Sa Sainteté (a.b.a.) a rapporté qu’un jour, alors qu’il prononçait un discours sur l’unicité de Dieu, le Messie Promis (a.s.) déclara qu’il arrive que, lorsqu’une personne rend un service, les gens disent JazakAllah (qu’Allah vous récompense) sans dire Alhamdulillah (toute louange appartient à Allah). Or, cela aussi contient une part de shirk. En effet, celui qui rend le service ne le fait qu’avec ce qu’Allah lui a accordé. Par conséquent, on doit remercier Dieu en premier, avant de remercier qui que ce soit.

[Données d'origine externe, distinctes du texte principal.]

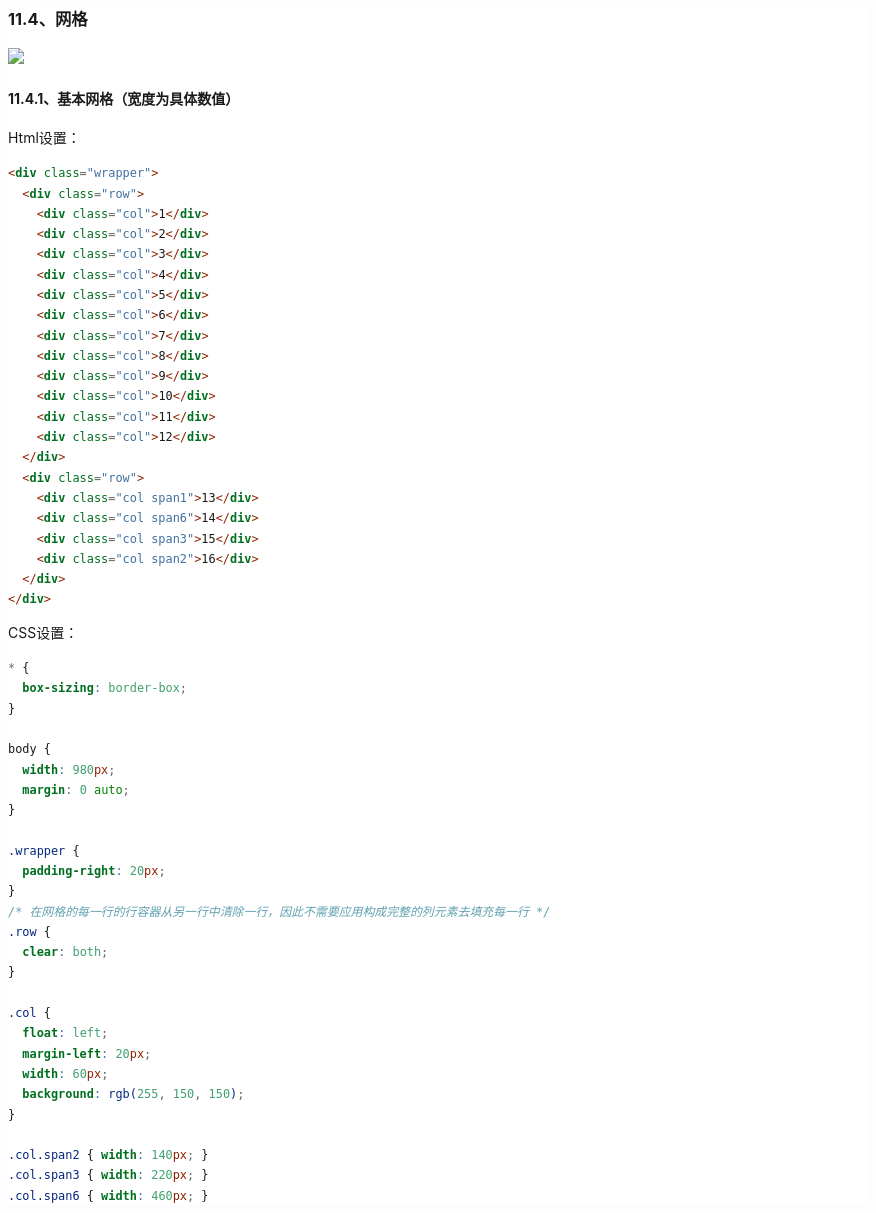 ### 11.4、网格

<img src='img/pic16.png' height='250'>

#### 11.4.1、基本网格（宽度为具体数值）

Html设置：

```html
<div class="wrapper">
  <div class="row">
    <div class="col">1</div>
    <div class="col">2</div>
    <div class="col">3</div>
    <div class="col">4</div>
    <div class="col">5</div>
    <div class="col">6</div>
    <div class="col">7</div>
    <div class="col">8</div>
    <div class="col">9</div>
    <div class="col">10</div>
    <div class="col">11</div>
    <div class="col">12</div>
  </div>
  <div class="row">
    <div class="col span1">13</div>
    <div class="col span6">14</div>
    <div class="col span3">15</div>
    <div class="col span2">16</div>    
  </div>
</div>
```

CSS设置：

```css
* {
  box-sizing: border-box;
}
    
body {
  width: 980px;
  margin: 0 auto;
}

.wrapper {
  padding-right: 20px;
}
/* 在网格的每一行的行容器从另一行中清除一行，因此不需要应用构成完整的列元素去填充每一行 */
.row {
  clear: both;
}

.col {
  float: left;
  margin-left: 20px;
  width: 60px;
  background: rgb(255, 150, 150);
}

.col.span2 { width: 140px; }
.col.span3 { width: 220px; }
.col.span6 { width: 460px; }
```
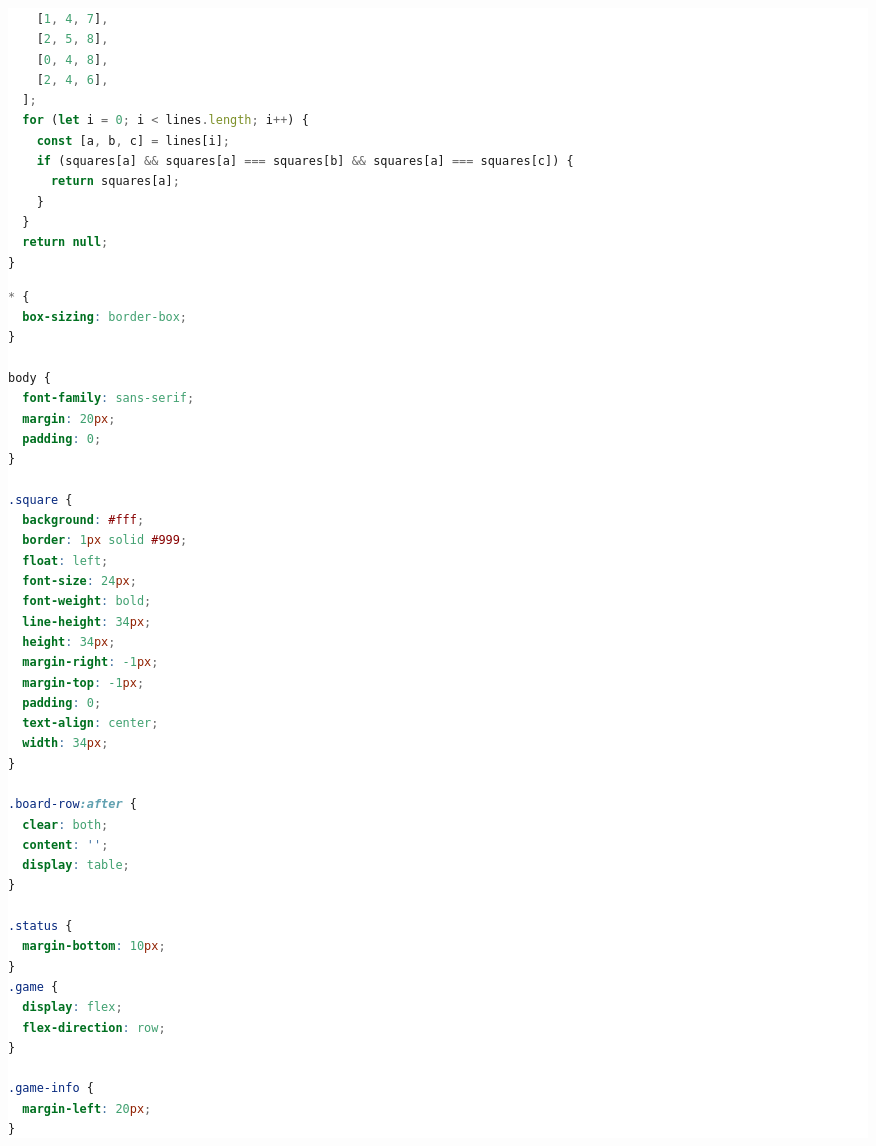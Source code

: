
```js src/App.js
    [1, 4, 7],
    [2, 5, 8],
    [0, 4, 8],
    [2, 4, 6],
  ];
  for (let i = 0; i < lines.length; i++) {
    const [a, b, c] = lines[i];
    if (squares[a] && squares[a] === squares[b] && squares[a] === squares[c]) {
      return squares[a];
    }
  }
  return null;
}
```

```css src/styles.css
* {
  box-sizing: border-box;
}

body {
  font-family: sans-serif;
  margin: 20px;
  padding: 0;
}

.square {
  background: #fff;
  border: 1px solid #999;
  float: left;
  font-size: 24px;
  font-weight: bold;
  line-height: 34px;
  height: 34px;
  margin-right: -1px;
  margin-top: -1px;
  padding: 0;
  text-align: center;
  width: 34px;
}

.board-row:after {
  clear: both;
  content: '';
  display: table;
}

.status {
  margin-bottom: 10px;
}
.game {
  display: flex;
  flex-direction: row;
}

.game-info {
  margin-left: 20px;
}
```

Sa Sainteté (a.b.a.) a dit que le Messie Promis (a.s.) a fourni des efforts considérables pour établir et répandre le message de l’unicité de Dieu. C’est cette même mission que ses disciples doivent poursuivre aujourd’hui. Sa Sainteté (a.b.a.) a prié pour qu’Allah donne à chacun la force de le faire.

Appel aux prières face aux conflits mondiaux actuels

Sa Sainteté (a.b.a.) a dit que chacun mesure bien la situation qui règne actuellement dans le monde. Le besoin de prières est considérable. Même si l’on évoque un cessez-le-feu, rien n’indique qu’il puisse perdurer. En réalité, des violations de ce cessez-le-feu ont déjà eu lieu. Le gouvernement israélien cherche à provoquer l’Iran en tentant de frapper le Liban. Certains dirigeants européens ont condamné ces actes. Toutefois, ils n’iront pas au-delà des déclarations ; ils n’ont ni la hardiesse ni la capacité d’intervenir. Quoi qu’il en soit, nous devons implorer Allah afin qu’Il fasse miséricorde au monde musulman.